> _Exercise instructions_
Each entry below is to be extracted exactly.

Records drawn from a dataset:
::::

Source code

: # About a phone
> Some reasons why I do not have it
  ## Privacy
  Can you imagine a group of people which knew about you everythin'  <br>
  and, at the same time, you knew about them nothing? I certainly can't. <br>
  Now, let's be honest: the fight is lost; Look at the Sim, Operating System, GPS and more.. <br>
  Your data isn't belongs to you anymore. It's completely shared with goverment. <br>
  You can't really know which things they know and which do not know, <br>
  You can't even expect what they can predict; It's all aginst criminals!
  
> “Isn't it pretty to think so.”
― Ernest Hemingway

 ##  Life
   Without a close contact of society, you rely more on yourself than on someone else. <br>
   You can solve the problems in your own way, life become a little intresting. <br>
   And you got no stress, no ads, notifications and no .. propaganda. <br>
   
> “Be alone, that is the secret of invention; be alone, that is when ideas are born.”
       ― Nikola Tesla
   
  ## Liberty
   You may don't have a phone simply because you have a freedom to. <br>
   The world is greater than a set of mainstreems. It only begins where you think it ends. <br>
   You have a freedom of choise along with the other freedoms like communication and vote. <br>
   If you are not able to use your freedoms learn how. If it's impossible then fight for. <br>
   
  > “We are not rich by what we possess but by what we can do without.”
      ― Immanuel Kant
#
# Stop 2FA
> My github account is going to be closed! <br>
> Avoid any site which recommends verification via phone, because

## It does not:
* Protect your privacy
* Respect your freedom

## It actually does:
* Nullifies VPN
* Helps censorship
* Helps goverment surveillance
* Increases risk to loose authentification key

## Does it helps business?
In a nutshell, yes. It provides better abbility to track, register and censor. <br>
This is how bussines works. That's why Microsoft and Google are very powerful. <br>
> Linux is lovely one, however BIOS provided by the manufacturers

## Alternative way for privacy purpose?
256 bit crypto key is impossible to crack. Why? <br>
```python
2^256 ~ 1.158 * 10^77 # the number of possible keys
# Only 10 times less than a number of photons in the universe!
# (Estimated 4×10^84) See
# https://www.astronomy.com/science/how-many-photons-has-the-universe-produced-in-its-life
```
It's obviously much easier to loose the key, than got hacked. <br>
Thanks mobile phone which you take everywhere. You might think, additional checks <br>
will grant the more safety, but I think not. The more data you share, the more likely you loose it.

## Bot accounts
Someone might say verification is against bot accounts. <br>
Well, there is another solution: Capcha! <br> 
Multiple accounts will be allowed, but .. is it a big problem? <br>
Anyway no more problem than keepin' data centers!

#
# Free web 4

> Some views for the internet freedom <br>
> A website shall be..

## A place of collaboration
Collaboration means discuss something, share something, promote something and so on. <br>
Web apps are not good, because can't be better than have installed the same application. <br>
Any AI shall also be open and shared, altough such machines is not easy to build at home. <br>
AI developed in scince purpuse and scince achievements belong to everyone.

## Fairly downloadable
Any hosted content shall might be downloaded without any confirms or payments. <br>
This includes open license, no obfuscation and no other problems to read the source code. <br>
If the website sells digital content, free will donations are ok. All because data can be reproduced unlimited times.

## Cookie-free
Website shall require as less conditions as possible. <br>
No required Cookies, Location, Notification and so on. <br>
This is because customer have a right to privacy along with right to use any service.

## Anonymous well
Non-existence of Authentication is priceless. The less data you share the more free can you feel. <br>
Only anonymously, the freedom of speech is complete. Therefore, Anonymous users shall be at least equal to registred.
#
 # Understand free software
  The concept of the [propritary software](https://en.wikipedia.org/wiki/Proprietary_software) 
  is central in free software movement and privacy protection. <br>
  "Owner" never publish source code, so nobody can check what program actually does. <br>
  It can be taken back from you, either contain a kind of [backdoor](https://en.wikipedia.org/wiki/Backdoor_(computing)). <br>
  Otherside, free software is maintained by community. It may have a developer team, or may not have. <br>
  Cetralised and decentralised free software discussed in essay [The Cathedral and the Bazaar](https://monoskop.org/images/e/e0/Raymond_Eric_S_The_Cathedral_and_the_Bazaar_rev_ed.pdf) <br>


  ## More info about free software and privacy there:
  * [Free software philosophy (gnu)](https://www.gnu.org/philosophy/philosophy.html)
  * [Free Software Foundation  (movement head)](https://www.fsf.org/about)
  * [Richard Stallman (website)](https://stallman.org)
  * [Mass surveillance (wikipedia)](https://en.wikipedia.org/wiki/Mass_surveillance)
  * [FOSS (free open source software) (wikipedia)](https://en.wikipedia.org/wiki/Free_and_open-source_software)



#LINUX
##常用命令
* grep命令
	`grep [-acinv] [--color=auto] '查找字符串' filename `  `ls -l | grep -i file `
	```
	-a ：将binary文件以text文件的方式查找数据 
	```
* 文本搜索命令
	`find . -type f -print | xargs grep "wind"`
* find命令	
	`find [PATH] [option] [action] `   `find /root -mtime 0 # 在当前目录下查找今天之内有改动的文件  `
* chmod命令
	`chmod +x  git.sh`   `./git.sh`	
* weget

::::

> _Exercise response_
Source code

: # About a phone
> Some reasons why I do not have it
  ## Privacy
  Can you imagine a group of people which knew about you everythin'  <br>
  and, at the same time, you knew about them nothing? I certainly can't. <br>
  Now, let's be honest: the fight is lost; Look at the Sim, Operating System, GPS and more.. <br>
  Your data isn't belongs to you anymore. It's completely shared with goverment. <br>
  You can't really know which things they know and which do not know, <br>
  You can't even expect what they can predict; It's all aginst criminals!
  
> “Isn't it pretty to think so.”
― Ernest Hemingway

 ##  Life
   Without a close contact of society, you rely more on yourself than on someone else. <br>
   You can solve the problems in your own way, life become a little intresting. <br>
   And you got no stress, no ads, notifications and no .. propaganda. <br>
   
> “Be alone, that is the secret of invention; be alone, that is when ideas are born.”
       ― Nikola Tesla
   
  ## Liberty
   You may don't have a phone simply because you have a freedom to. <br>
   The world is greater than a set of mainstreems. It only begins where you think it ends. <br>
   You have a freedom of choise along with the other freedoms like communication and vote. <br>
   If you are not able to use your freedoms learn how. If it's impossible then fight for. <br>
   
  > “We are not rich by what we possess but by what we can do without.”
      ― Immanuel Kant
#
# Stop 2FA
> My github account is going to be closed! <br>
> Avoid any site which recommends verification via phone, because

## It does not:
* Protect your privacy
* Respect your freedom

## It actually does:
* Nullifies VPN
* Helps censorship
* Helps goverment surveillance
* Increases risk to loose authentification key

## Does it helps business?
In a nutshell, yes. It provides better abbility to track, register and censor. <br>
This is how bussines works. That's why Microsoft and Google are very powerful. <br>
> Linux is lovely one, however BIOS provided by the manufacturers

## Alternative way for privacy purpose?
256 bit crypto key is impossible to crack. Why? <br>
```python
2^256 ~ 1.158 * 10^77 # the number of possible keys
# Only 10 times less than a number of photons in the universe!
# (Estimated 4×10^84) See
# https://www.astronomy.com/science/how-many-photons-has-the-universe-produced-in-its-life
```
It's obviously much easier to loose the key, than got hacked. <br>
Thanks mobile phone which you take everywhere. You might think, additional checks <br>
will grant the more safety, but I think not. The more data you share, the more likely you loose it.

## Bot accounts
Someone might say verification is against bot accounts. <br>
Well, there is another solution: Capcha! <br> 
Multiple accounts will be allowed, but .. is it a big problem? <br>
Anyway no more problem than keepin' data centers!

#
# Free web 4

> Some views for the internet freedom <br>
> A website shall be..

## A place of collaboration
Collaboration means discuss something, share something, promote something and so on. <br>
Web apps are not good, because can't be better than have installed the same application. <br>
Any AI shall also be open and shared, altough such machines is not easy to build at home. <br>
AI developed in scince purpuse and scince achievements belong to everyone.

## Fairly downloadable
Any hosted content shall might be downloaded without any confirms or payments. <br>
This includes open license, no obfuscation and no other problems to read the source code. <br>
If the website sells digital content, free will donations are ok. All because data can be reproduced unlimited times.

## Cookie-free
Website shall require as less conditions as possible. <br>
No required Cookies, Location, Notification and so on. <br>
This is because customer have a right to privacy along with right to use any service.

## Anonymous well
Non-existence of Authentication is priceless. The less data you share the more free can you feel. <br>
Only anonymously, the freedom of speech is complete. Therefore, Anonymous users shall be at least equal to registred.
#
 # Understand free software
  The concept of the [propritary software](https://en.wikipedia.org/wiki/Proprietary_software) 
  is central in free software movement and privacy protection. <br>
  "Owner" never publish source code, so nobody can check what program actually does. <br>
  It can be taken back from you, either contain a kind of [backdoor](https://en.wikipedia.org/wiki/Backdoor_(computing)). <br>
  Otherside, free software is maintained by community. It may have a developer team, or may not have. <br>
  Cetralised and decentralised free software discussed in essay [The Cathedral and the Bazaar](https://monoskop.org/images/e/e0/Raymond_Eric_S_The_Cathedral_and_the_Bazaar_rev_ed.pdf) <br>


  ## More info about free software and privacy there:
  * [Free software philosophy (gnu)](https://www.gnu.org/philosophy/philosophy.html)
  * [Free Software Foundation  (movement head)](https://www.fsf.org/about)
  * [Richard Stallman (website)](https://stallman.org)
  * [Mass surveillance (wikipedia)](https://en.wikipedia.org/wiki/Mass_surveillance)
  * [FOSS (free open source software) (wikipedia)](https://en.wikipedia.org/wiki/Free_and_open-source_software)



#LINUX
##常用命令
* grep命令
	`grep [-acinv] [--color=auto] '查找字符串' filename `  `ls -l | grep -i file `
	```
	-a ：将binary文件以text文件的方式查找数据 
	```
* 文本搜索命令
	`find . -type f -print | xargs grep "wind"`
* find命令	
	`find [PATH] [option] [action] `   `find /root -mtime 0 # 在当前目录下查找今天之内有改动的文件  `
* chmod命令
	`chmod +x  git.sh`   `./git.sh`	
* weget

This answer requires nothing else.